Pełna wysokość szkody obejmuje rzeczywistą stratę i utracone korzyści. Pracownik może się jednak uwolnić od tej odpowiedzialności. Dopuszcza to art. 124 § 3 kodeksu pracy, jeżeli podwładny wykaże, że szkoda powstała z przyczyn od niego niezależnych, a w szczególności wskutek tego, że pracodawca nie zapewnił warunków umożliwiających zabezpieczenie powierzonego mienia.

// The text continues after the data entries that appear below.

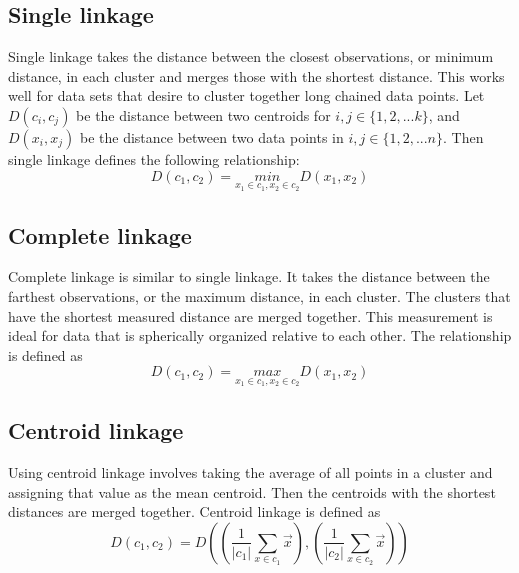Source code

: \documentclass[../tech_report_1.tex]{subfiles}
\begin{document}
\subsection{Single linkage}

Single linkage takes the distance between the closest observations,
or minimum distance, in each cluster and merges those with the
shortest distance. This works well for data sets that desire to cluster
together long chained data points. Let $D(c_i,c_j)$ be the distance between two centroids for $i,j \in \{1, 2, ... k\}$, and $D(x_i, x_j)$ be the distance between two data points in $i, j \in \{ 1, 2, ... n \}$. Then single linkage defines the following relationship:
\begin{equation}
D(c_{1},c_{2})=\underset{x_{1}\in c_{1},x_{2}\in c_{2}}{min}D(x_{1},x_{2})
\end{equation}



\subsection{Complete linkage}

Complete linkage is similar to single linkage. It takes the distance
between the farthest observations, or the maximum distance, in each
cluster. The clusters that have the shortest measured distance are
merged together. This measurement is ideal for data that is spherically
organized relative to each other. The relationship is defined as
\begin{equation}
D(c_{1},c_{2})=\underset{x_{1}\in c_{1},x_{2}\in c_{2}}{max}D(x_{1},x_{2})
\end{equation}



\subsection{Centroid linkage}

Using centroid linkage involves taking the average of all points in
a cluster and assigning that value as the mean centroid. Then
the centroids with the shortest distances are merged together.
Centroid linkage is defined as
\begin{equation}
D(c_{1},c_{2})
=
D\left(
  \left(\frac{1}{|c_{1}|}\sum_{x\in c_{1}}\overset{\rightarrow}{x}\right),
  \left(\frac{1}{|c_{2}|}\sum_{x\in c_{2}}\overset{\rightarrow}{x}\right)
\right)
\end{equation}
\end{document}
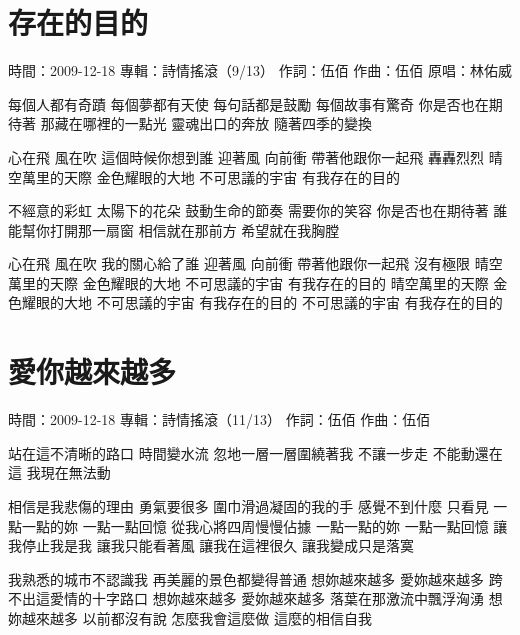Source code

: \documentclass[UTF8,a4paper,oneside,twocolumn,12pt]{ctexbook}
\newcommand{\infopair}[2]{\textbullet #1：#2}
\newcommand{\zc}[1][伍佰]{\infopair{作詞}{#1}}
\newcommand{\zq}[1][伍佰]{\infopair{作曲}{#1}}
\newcommand{\zj}[1]{\infopair{專輯}{#1}}
\newcommand{\yc}[1]{\infopair{原唱}{#1}}
\newcommand{\sj}[1]{\infopair{時間}{#1}}
\newenvironment{info}{\begin{flushleft}\kaishu
	}
	{\end{flushleft}\normalsize\yahei\par}
\newenvironment{lyric}{
	}
{}
\begin{document}
\section{存在的目的}
\begin{info}
	\sj{2009-12-18}
	\zj{詩情搖滾（9/13）}
	\zc
	\zq
	\yc{林佑威}
\end{info}
\begin{lyric}
	每個人都有奇蹟 每個夢都有天使
	每句話都是鼓勵 每個故事有驚奇
	你是否也在期待著 那藏在哪裡的一點光
	靈魂出口的奔放 隨著四季的變換

	心在飛 風在吹 這個時候你想到誰
	迎著風 向前衝 帶著他跟你一起飛 轟轟烈烈
	晴空萬里的天際 金色耀眼的大地
	不可思議的宇宙 有我存在的目的

	不經意的彩虹 太陽下的花朵
	鼓動生命的節奏 需要你的笑容
	你是否也在期待著 誰能幫你打開那一扇窗
	相信就在那前方 希望就在我胸膛

	心在飛 風在吹 我的關心給了誰
	迎著風 向前衝 帶著他跟你一起飛 沒有極限
	晴空萬里的天際 金色耀眼的大地
	不可思議的宇宙 有我存在的目的
	晴空萬里的天際 金色耀眼的大地
	不可思議的宇宙 有我存在的目的
	不可思議的宇宙 有我存在的目的
\end{lyric}

\section{愛你越來越多}
\begin{info}
	\sj{2009-12-18}
	\zj{詩情搖滾（11/13）}
	\zc
	\zq
\end{info}
\begin{lyric}
	站在這不清晰的路口 時間變水流
	忽地一層一層圍繞著我 不讓一步走
	不能動還在這 我現在無法動

	相信是我悲傷的理由 勇氣要很多
	圍巾滑過凝固的我的手 感覺不到什麼
	只看見 一點一點的妳 一點一點回憶
	從我心將四周慢慢佔據
	一點一點的妳 一點一點回憶
	讓我停止我是我 讓我只能看著風
	讓我在這裡很久 讓我變成只是落寞

	我熟悉的城市不認識我
	再美麗的景色都變得普通
	想妳越來越多 愛妳越來越多
	跨不出這愛情的十字路口
	想妳越來越多 愛妳越來越多
	落葉在那激流中飄浮洶湧
	想妳越來越多 以前都沒有說
	怎麼我會這麼做 這麼的相信自我
\end{lyric}
\end{document}
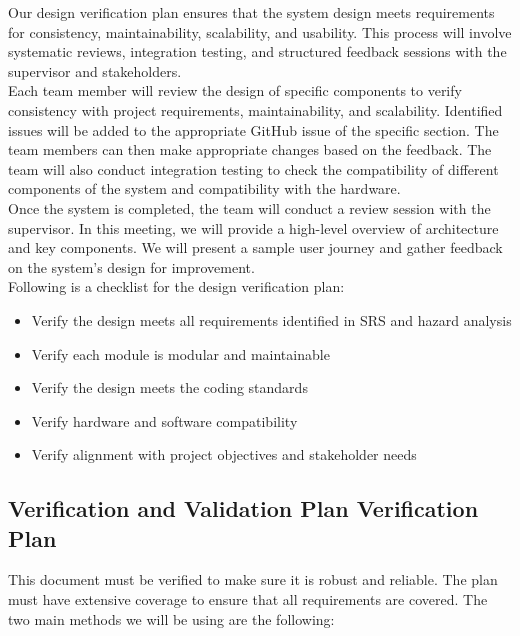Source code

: \documentclass[12pt, titlepage]{article}
\begin{document}
Our design verification plan ensures that the system design meets requirements for consistency, maintainability, scalability, and usability. This process will involve systematic reviews, integration testing, and structured feedback sessions with the supervisor and stakeholders.\\
Each team member will review the design of specific components to verify consistency with project requirements, maintainability, and scalability. Identified issues will be added to the appropriate GitHub issue of the specific section. The team members can then make appropriate changes based on the feedback. The team will also conduct integration testing to check the compatibility of different components of the system and compatibility with the hardware.\\
Once the system is completed, the team will conduct a review session with the supervisor. In this meeting, we will provide a high-level overview of architecture and key components. We will present a sample user journey and gather feedback on the system's design for improvement.\\

Following is a checklist for the design verification plan: 
\begin{itemize}
  \item Verify the design meets all requirements identified in SRS and hazard analysis
  \item Verify each module is modular and maintainable
  \item Verify the design meets the coding standards
  \item Verify hardware and software compatibility
  \item Verify alignment with project objectives and stakeholder needs
\end{itemize}

\subsection{Verification and Validation Plan Verification Plan} \label{section:3.4}

This document must be verified to make sure it is robust and reliable. The plan must have extensive coverage to ensure that all requirements are covered. The two main methods we will be using are the following:
\end{document}
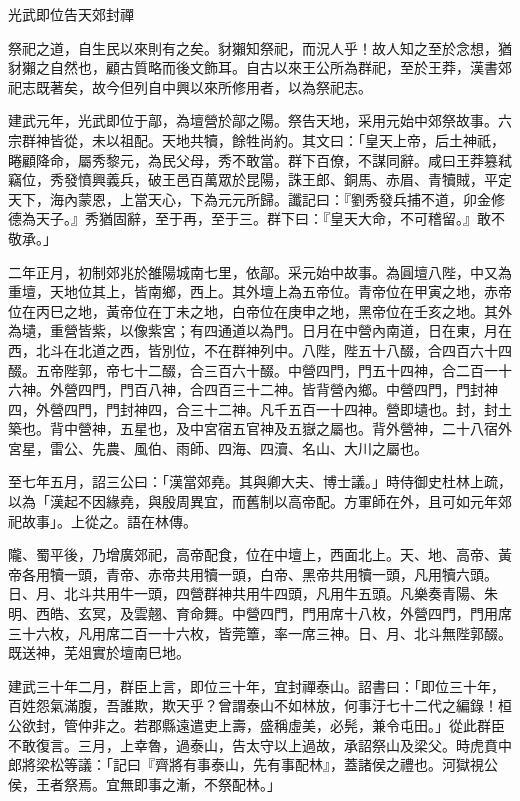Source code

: 
\begin{pinyinscope}
光武即位告天郊封禪

祭祀之道，自生民以來則有之矣。豺獺知祭祀，而況人乎！故人知之至於念想，猶豺獺之自然也，顧古質略而後文飾耳。自古以來王公所為群祀，至於王莽，漢書郊祀志既著矣，故今但列自中興以來所修用者，以為祭祀志。

建武元年，光武即位于鄗，為壇營於鄗之陽。祭告天地，采用元始中郊祭故事。六宗群神皆從，未以祖配。天地共犢，餘牲尚約。其文曰：「皇天上帝，后土神祇，睠顧降命，屬秀黎元，為民父母，秀不敢當。群下百僚，不謀同辭。咸曰王莽篡弒竊位，秀發憤興義兵，破王邑百萬眾於昆陽，誅王郎、銅馬、赤眉、青犢賊，平定天下，海內蒙恩，上當天心，下為元元所歸。讖記曰：『劉秀發兵捕不道，卯金修德為天子。』秀猶固辭，至于再，至于三。群下曰：『皇天大命，不可稽留。』敢不敬承。」

二年正月，初制郊兆於雒陽城南七里，依鄗。采元始中故事。為圓壇八陛，中又為重壇，天地位其上，皆南鄉，西上。其外壇上為五帝位。青帝位在甲寅之地，赤帝位在丙巳之地，黃帝位在丁未之地，白帝位在庚申之地，黑帝位在壬亥之地。其外為壝，重營皆紫，以像紫宮；有四通道以為門。日月在中營內南道，日在東，月在西，北斗在北道之西，皆別位，不在群神列中。八陛，陛五十八醊，合四百六十四醊。五帝陛郭，帝七十二醊，合三百六十醊。中營四門，門五十四神，合二百一十六神。外營四門，門百八神，合四百三十二神。皆背營內鄉。中營四門，門封神四，外營四門，門封神四，合三十二神。凡千五百一十四神。營即壝也。封，封土築也。背中營神，五星也，及中宮宿五官神及五嶽之屬也。背外營神，二十八宿外宮星，雷公、先農、風伯、雨師、四海、四瀆、名山、大川之屬也。

至七年五月，詔三公曰：「漢當郊堯。其與卿大夫、博士議。」時侍御史杜林上疏，以為「漢起不因緣堯，與殷周異宜，而舊制以高帝配。方軍師在外，且可如元年郊祀故事」。上從之。語在林傳。

隴、蜀平後，乃增廣郊祀，高帝配食，位在中壇上，西面北上。天、地、高帝、黃帝各用犢一頭，青帝、赤帝共用犢一頭，白帝、黑帝共用犢一頭，凡用犢六頭。日、月、北斗共用牛一頭，四營群神共用牛四頭，凡用牛五頭。凡樂奏青陽、朱明、西皓、玄冥，及雲翹、育命舞。中營四門，門用席十八枚，外營四門，門用席三十六枚，凡用席二百一十六枚，皆莞簟，率一席三神。日、月、北斗無陛郭醊。既送神，芜俎實於壇南巳地。

建武三十年二月，群臣上言，即位三十年，宜封禪泰山。詔書曰：「即位三十年，百姓怨氣滿腹，吾誰欺，欺天乎？曾謂泰山不如林放，何事汙七十二代之編錄！桓公欲封，管仲非之。若郡縣遠遣吏上壽，盛稱虛美，必髡，兼令屯田。」從此群臣不敢復言。三月，上幸魯，過泰山，告太守以上過故，承詔祭山及梁父。時虎賁中郎將梁松等議：「記曰『齊將有事泰山，先有事配林』，蓋諸侯之禮也。河獄視公侯，王者祭焉。宜無即事之漸，不祭配林。」


\end{pinyinscope}
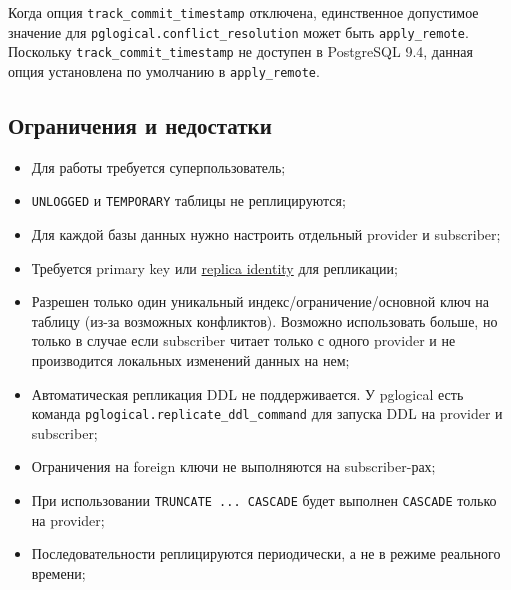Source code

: Когда опция \lstinline!track_commit_timestamp! отключена, единственное допустимое значение для \lstinline!pglogical.conflict_resolution! может быть \lstinline!apply_remote!. Поскольку \lstinline!track_commit_timestamp! не доступен в PostgreSQL 9.4, данная опция установлена по умолчанию в \lstinline!apply_remote!.



\subsection{Ограничения и недостатки}

\begin{itemize}
  \item Для работы требуется суперпользователь;
  \item \lstinline!UNLOGGED! и \lstinline!TEMPORARY! таблицы не реплицируются;
  \item Для каждой базы данных нужно настроить отдельный provider и subscriber;
  \item Требуется primary key или \href{http://www.postgresql.org/docs/current/static/sql-altertable.html#SQL-CREATETABLE-REPLICA-IDENTITY}{replica identity} для репликации;
  \item Разрешен только один уникальный индекс/ограничение/основной ключ на таблицу (из-за возможных конфликтов). Возможно использовать больше, но только в случае если subscriber читает только с одного provider и не производится локальных изменений данных на нем;
  \item Автоматическая репликация DDL не поддерживается. У pglogical есть команда \lstinline!pglogical.replicate_ddl_command! для запуска DDL на provider и subscriber;
  \item Ограничения на foreign ключи не выполняются на subscriber-рах;
  \item При использовании \lstinline!TRUNCATE ... CASCADE! будет выполнен \lstinline!CASCADE! только на provider;
  \item Последовательности реплицируются периодически, а не в режиме реального времени;
\end{itemize}
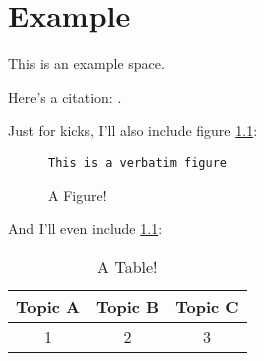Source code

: \chapter{Example}\label{ch:ex}

This is an example space. 

Here's a citation: \cite{wagner_mcnp:_1992}.

Just for kicks, I'll also include figure \ref{fig:fig}:

\begin{figure}[h!]
\begin{Verbatim}[frame=single]
This is a verbatim figure
\end{Verbatim}
\caption{A Figure!}
\label{fig:fig}
\end{figure}

And I'll even include \ref{tab:tab}:

\begin{table} [h]
\centering
\begin{tabular} {|c|c|c|} 
\hline
Topic A & Topic B & Topic C \\
\hline
1       & 2       & 3        \\
\hline
\end{tabular}
\caption{A Table!}
\label{tab:tab}
\end{table}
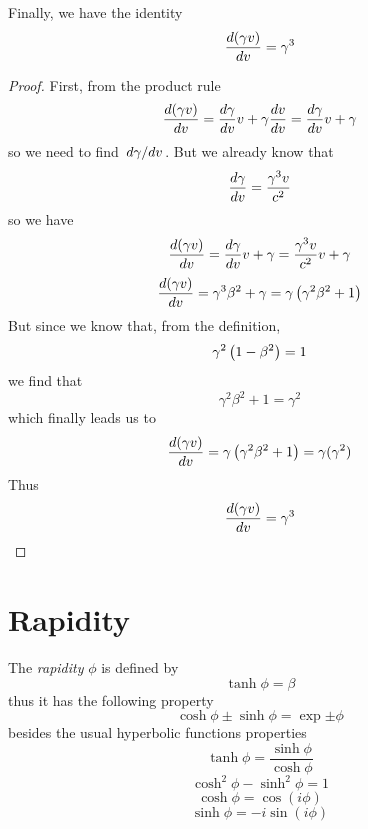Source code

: \documentclass[oneside, 10pt, notitlepage]{book}
\begin{document}
Finally, we have the identity 
\begin{equation}\dv{(\gamma v)}{v} = \gamma^3\end{equation}
\begin{proof}
	First, from the product rule 
	\begin{equation}\dv{(\gamma v)}{v} = \dv{\gamma}{v} v + \gamma \dv{v}{v} = \dv{\gamma}{v} v + \gamma \end{equation}
	so we need to find \(\dv*{\gamma}{v}\). But we already know that
	\begin{equation}\dv{\gamma}{v} = \frac{\gamma^3 v}{c^2}\end{equation}
	so we have 
	\begin{equation}\dv{(\gamma v)}{v} = \dv{\gamma}{v} v + \gamma = \frac{\gamma^3 v}{c^2} v + \gamma\end{equation}
	\begin{equation}\dv{(\gamma v)}{v} = \gamma^3 \beta^2 + \gamma = \gamma \left(\gamma^2 \beta^2 + 1\right)\end{equation}
	But since we know that, from the definition,
	\begin{equation}\gamma^2 \left(1-\beta^2\right) = 1\end{equation}
	we find that
	\begin{equation}\gamma^2 \beta^2 + 1 = \gamma^2\end{equation}
	which finally leads us to 
	\begin{equation}\dv{(\gamma v)}{v} = \gamma \left(\gamma^2 \beta^2 + 1\right) = \gamma (\gamma^2)\end{equation}
	Thus
	\begin{equation}\dv{(\gamma v)}{v} = \gamma^3\end{equation}

\end{proof}

\section{Rapidity}

The \emph{rapidity} \(\phi\) is defined by
\begin{equation}\tanh \phi = \beta \end{equation}
thus it has the following property
\begin{equation}\cosh \phi \pm \sinh \phi = \exp{\pm \phi}\end{equation}
besides the usual hyperbolic functions properties
\begin{equation}\tanh \phi = \frac{\sinh \phi}{\cosh \phi}\end{equation}
\begin{equation}\cosh^2 \phi - \sinh^2 \phi = 1\end{equation}
\begin{equation}\cosh \phi = \cos (i\phi)\end{equation}
\begin{equation}\sinh \phi = -i \sin (i \phi)\end{equation}
  
\end{document}
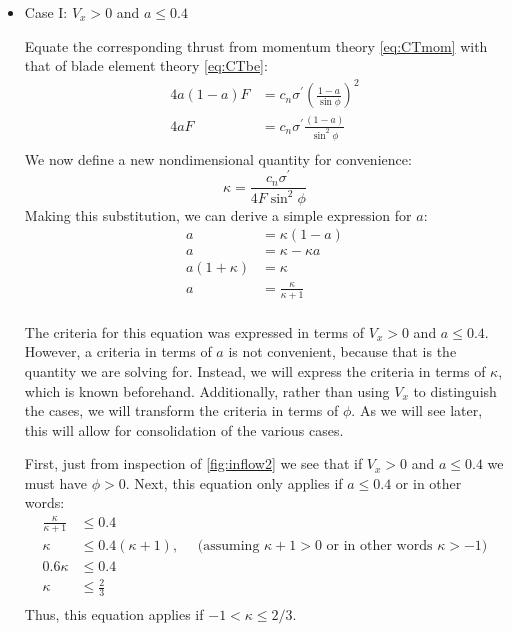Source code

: \documentclass{article}
\begin{document}
\begin{itemize}

\item Case I: $V_x > 0$ and $a \le 0.4$

Equate the corresponding thrust from momentum theory \cref{eq:CTmom} with that of blade element theory \cref{eq:CTbe}:
\begin{equation}
    \begin{aligned}
        4 a (1 - a) F &= c_n \sigma^\prime \left(\frac{1-a}{\sin\phi}\right)^2\\
        4 a F &= c_n \sigma^\prime \frac{(1-a)}{\sin^2\phi}\\
    \end{aligned}
\end{equation}
We now define a new nondimensional quantity for convenience:
\begin{equation}
    \kappa = \frac{c_n \sigma^\prime}{4 F \sin^2 \phi}
\end{equation}
Making this substitution, we can derive a simple expression for $a$:
\begin{equation}
    \begin{aligned}
        a &= \kappa (1-a)\\
        a &= \kappa - \kappa a\\
        a (1 + \kappa) &= \kappa\\
        a &= \frac{\kappa}{\kappa + 1}\\
    \end{aligned}
\end{equation}

The criteria for this equation was expressed in terms of $V_x > 0$ and $a \le 0.4$.  However, a criteria in terms of $a$ is not convenient, because that is the quantity we are solving for.  Instead, we will express the criteria in terms of $\kappa$, which is known beforehand.  Additionally, rather than using $V_x$ to distinguish the cases, we will transform the criteria in terms of $\phi$.  As we will see later, this will allow for consolidation of the various cases.

First, just from inspection of \cref{fig:inflow2} we see that if $V_x > 0$ and $a \le 0.4$ we must have $\phi > 0$.  Next, this equation only applies if $a \le 0.4$ or in other words:
\begin{equation}
    \begin{aligned}
        \frac{\kappa}{\kappa + 1} &\le 0.4\\
        \kappa &\le 0.4 (\kappa + 1) ,\quad \text{ (assuming $\kappa + 1 > 0$ or in other words $\kappa > -1$)}\\
        0.6 \kappa &\le 0.4 \\
        \kappa &\le \frac{2}{3} \\
    \end{aligned}
\end{equation}
Thus, this equation applies if $-1 < \kappa \le 2/3$.


\end{itemize}
\end{document}
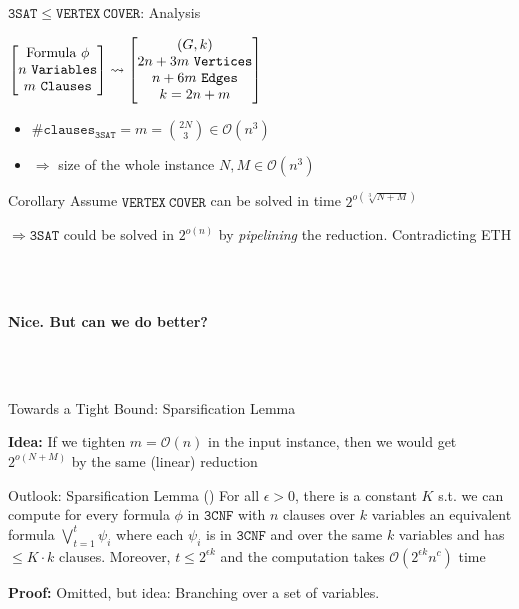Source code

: \begin{frame}[c]{$\mathtt{3SAT} \leq \mathtt{VERTEX~COVER}$: Analysis}
\begin{center}

$\begin{bmatrix}
   \text{Formula~} \phi \\
   n \mathtt{~Variables} \\
   m \mathtt{~Clauses} \\
\end{bmatrix} \rightsquigarrow	
\begin{bmatrix}
   \text (G, k)\\
   2n + 3m \mathtt{~Vertices} \\
   n + 6m \mathtt{~Edges} \\
   k = 2n + m
\end{bmatrix} 
$

\begin{itemize}
       \item $\#\mathtt{clauses}_{\mathtt{3SAT}} = m = \binom{2N}{3} \in \mathcal{O}(n^3)$
       \item $\Rightarrow$ size of the whole instance $N,M \in \mathcal{O}(n^3)$
\end{itemize}
      
\pause\begin{block}{Corollary}
Assume $\mathtt{VERTEX~COVER}$ can be solved in time $2^{o(\sqrt[3]{N+M})}$

$\Rightarrow \mathtt{3SAT}$ could be solved in $2^{o(n)}$ by \textit{pipelining} the reduction. \textbf{\textcolor{red}{\text{\faBolt}}}
 Contradicting ETH
 
\end{block}

\\~ 
\begin{center}
    \pause\textbf{Nice. But can we do better?}
\end{center}
\\~ 
\end{center}
\end{frame}

\begin{frame}[c]{Towards a Tight Bound: Sparsification Lemma}

\textbf{Idea: }If we tighten $m = \mathcal{O}(n)$ in the input instance, then we would get $2^{o(N+M)}$ by the same (linear) reduction

\begin{block}{Outlook: Sparsification Lemma (\cite{sparslem})}{
For all $\epsilon > 0$, there is a constant $K$ s.t. we can compute for every formula $\phi$ in $\mathtt{3CNF}$ with $n$ clauses over $k$ variables an equivalent formula $\bigvee_{t=1}^t \psi_i$ where each $\psi_i$ is in $\mathtt{3CNF}$ and over the same $k$ variables and has $\leq K \cdot k$ clauses. Moreover, $t \leq 2^{\epsilon k}$ and the computation takes $\mathcal{O}(2^{\epsilon k}n^c)$ time
}
\end{block}
\textbf{Proof: } Omitted, but idea: Branching over a set of variables.
\end{frame}

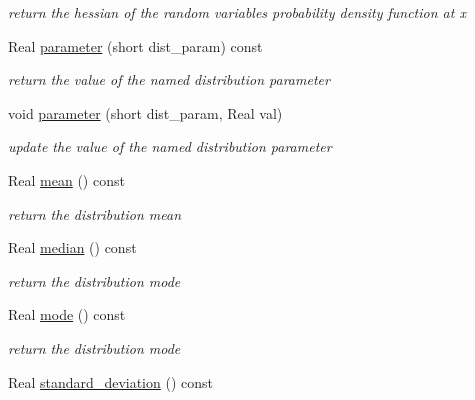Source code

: \begin{DoxyCompactItemize}
\begin{DoxyCompactList}\small\item\em return the hessian of the random variable\textquotesingle{}s probability density function at x \end{DoxyCompactList}\item 
Real \hyperlink{classPecos_1_1TriangularRandomVariable_aa891dab1ae9a225f493e3a0e5032b778}{parameter} (short dist\+\_\+param) const \label{classPecos_1_1TriangularRandomVariable_aa891dab1ae9a225f493e3a0e5032b778}

\begin{DoxyCompactList}\small\item\em return the value of the named distribution parameter \end{DoxyCompactList}\item 
void \hyperlink{classPecos_1_1TriangularRandomVariable_ae8e123224f588aee676d5d56d5ca900d}{parameter} (short dist\+\_\+param, Real val)\label{classPecos_1_1TriangularRandomVariable_ae8e123224f588aee676d5d56d5ca900d}

\begin{DoxyCompactList}\small\item\em update the value of the named distribution parameter \end{DoxyCompactList}\item 
Real \hyperlink{classPecos_1_1TriangularRandomVariable_a962ffe5a3593be370d5c883365c060f4}{mean} () const \label{classPecos_1_1TriangularRandomVariable_a962ffe5a3593be370d5c883365c060f4}

\begin{DoxyCompactList}\small\item\em return the distribution mean \end{DoxyCompactList}\item 
Real \hyperlink{classPecos_1_1TriangularRandomVariable_ae1fff19ce29a79d657043a598523635d}{median} () const \label{classPecos_1_1TriangularRandomVariable_ae1fff19ce29a79d657043a598523635d}

\begin{DoxyCompactList}\small\item\em return the distribution mode \end{DoxyCompactList}\item 
Real \hyperlink{classPecos_1_1TriangularRandomVariable_a72d3d6926edd929cb3f8e12baa655f70}{mode} () const \label{classPecos_1_1TriangularRandomVariable_a72d3d6926edd929cb3f8e12baa655f70}

\begin{DoxyCompactList}\small\item\em return the distribution mode \end{DoxyCompactList}\item 
Real \hyperlink{classPecos_1_1TriangularRandomVariable_a6a4ed9624d511f8a4e4f509c82cb0706}{standard\+\_\+deviation} () const \label{classPecos_1_1TriangularRandomVariable_a6a4ed9624d511f8a4e4f509c82cb0706}


\end{DoxyCompactItemize}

Jest to swego rodzaju domniemanie winy pracownika. A zatem w razie sporu sądowego to na podwładnym ciąży obowiązek wykazania, że szkoda powstała z przyczyn od niego niezależnych, a więc bez jego winy.

Zdarzenie powodujące szkodę może mieć jednak wiele przyczyn, które w mniejszym lub większym stopniu decydują o jej powstaniu. W takiej sytuacji pracownik też może się uwolnić od odpowiedzialności za szkodę w mieniu powierzonym, gdy udowodni, że szkoda powstała głównie (a nie tylko wyłącznie) z przyczyn, za które nie ponosi odpowiedzialności. Konieczne jest jednak, aby wykazał tę okoliczność z wysokim prawdopodobieństwem.

Nie ulega też wątpliwości, że rozstrzygnięcie o odpowiedzialności za szkodę musi uwzględniać nie tylko wszelkie zaniedbania ze strony pracodawcy, ale i pracownika.

Uwolnienie się od obciążenia na podstawie art. 124 § 3 k.p. wymaga ustalenia, jakiego rodzaju działania podjął pracownik, aby zapobiec powstaniu szkody, w szczególności gdy nie uważał za potrzebne zawiadomienia pracodawcy o możliwości powstania szkody lub już powstałej stracie.

Pracownik może się wykpić w całości od odpowiedzialności tylko wtedy, gdy wykaże, że mimo dołożenia wszelkich starań niedobór powstał z przyczyn od niego niezależnych. W przeciwnym razie uwolni się od tego jedynie częściowo. Tak uznał SN w wyroku z 20 października 2009 r. (I PK 87/09).

Uzasadnione powody

Analizując orzeczenia Sądu Najwyższego, można wskazać przyczyny, które uzasadniają zwolnienie pracownika od odpowiedzialności za powstałą szkodę. Zaliczyć do nich należy stworzenie nieodpowiednich warunków pracy, wady organizacyjne, tolerowanie przez

pracodawcę nieprawidłowego przyjmowania towaru przez magazyniera, niedostateczną powierzchnię magazynową. Będzie tak też wtedy, gdy:

- nie ma warunków, które pozwalają pracownikowi prawidłowo wyliczyć się z powierzonego mienia,

- odpowiedzialnością materialną nie objęto współpracowników mających dostęp do mienia,

- pracownika zastępują inne osoby bez sporządzania remanentów kontrolnych przed i po jego nieobecności.

Na połowę ze złodziejem

Przyczyny niezależne od pracownika, o których mowa w art. 124 § 3 k.p., to takie, którym pracownik nie mógł zapobiec nawet przy dołożeniu należytej staranności przy wykonywaniu pracy (wyrok SN z 24 czerwca 2009 r., II PK 286/08).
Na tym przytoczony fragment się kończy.